Wednesday, 12 October 2011

Poetry Crisis

Homeless in the house of Keats

By Mark Cantrell

Poet Benjamin Zephaniah took in a group of homeless and vulnerably housed people to show them around Hampstead House, London, and lead them in a poetry workshop; all part of efforts to help them overcome their problems.

The group were all involved with the Crisis Skylight London initiative, part of the charity Crisis’ effort to help the homeless, and the tour and writing workshop were aimed at boosting their confidence as much as introducing them to home of the Romantic poet John Keats.

“This may be a wonderful grand house in a very expensive part of London, but when Keats came here he was down, he was lout, he was homeless, he was ill and needed help,” said Zephaniah. “Actually the number one group of people who should come here should be homeless people.”

Keats lived out the final years of his life at Hampstead House, Wentworth Place, Hampstead, having gone there in despair after losing his parents and brother to tuberculosis.

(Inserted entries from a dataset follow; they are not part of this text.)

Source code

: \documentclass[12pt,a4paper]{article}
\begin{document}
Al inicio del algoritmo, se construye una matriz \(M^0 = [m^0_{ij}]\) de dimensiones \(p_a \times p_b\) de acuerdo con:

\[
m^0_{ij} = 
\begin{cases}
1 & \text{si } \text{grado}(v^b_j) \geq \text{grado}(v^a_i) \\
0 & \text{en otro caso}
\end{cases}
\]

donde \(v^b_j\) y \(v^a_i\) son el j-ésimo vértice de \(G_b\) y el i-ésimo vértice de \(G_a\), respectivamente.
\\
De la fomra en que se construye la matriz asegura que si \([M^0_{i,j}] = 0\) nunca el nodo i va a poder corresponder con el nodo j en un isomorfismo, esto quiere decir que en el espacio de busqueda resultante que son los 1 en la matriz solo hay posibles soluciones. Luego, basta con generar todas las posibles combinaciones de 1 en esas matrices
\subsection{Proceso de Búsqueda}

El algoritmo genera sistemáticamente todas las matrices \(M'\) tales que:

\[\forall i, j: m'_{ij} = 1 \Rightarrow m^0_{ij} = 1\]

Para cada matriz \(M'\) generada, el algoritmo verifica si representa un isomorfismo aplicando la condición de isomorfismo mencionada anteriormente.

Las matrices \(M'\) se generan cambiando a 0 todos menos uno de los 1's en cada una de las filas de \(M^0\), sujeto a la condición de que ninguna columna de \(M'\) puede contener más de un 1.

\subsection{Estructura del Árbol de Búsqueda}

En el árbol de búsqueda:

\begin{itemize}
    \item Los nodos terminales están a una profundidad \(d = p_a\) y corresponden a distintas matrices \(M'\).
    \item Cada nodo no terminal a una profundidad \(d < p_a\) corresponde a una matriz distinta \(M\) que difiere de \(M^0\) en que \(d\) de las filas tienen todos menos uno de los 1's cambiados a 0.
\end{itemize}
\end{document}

Zephaniah is currently the poet in residence at Keats’ former home. After the tour and creative writing class, the group took part in an impromptu poetry reading session. “Creative writing is one of the classes the charity offers to help vulnerable and homeless people rebuild their confidence, which can be ground down by the experience of homelessness,” said a spokesperson for the charity.

In the poetry session, Zephaniah talked about his early life and how he became a poet. To illustrate his ‘backstory’ he read both early poems and recent examples of his work. Crisis members then talked and performed some of their own poems.

“It’s been really positive because I didn’t want to just do a workshop where I am the expert and I’m just lecturing to people,” Zephaniah added. “It was a sharing poetry experience with a group of people who are really passionate about poetry.”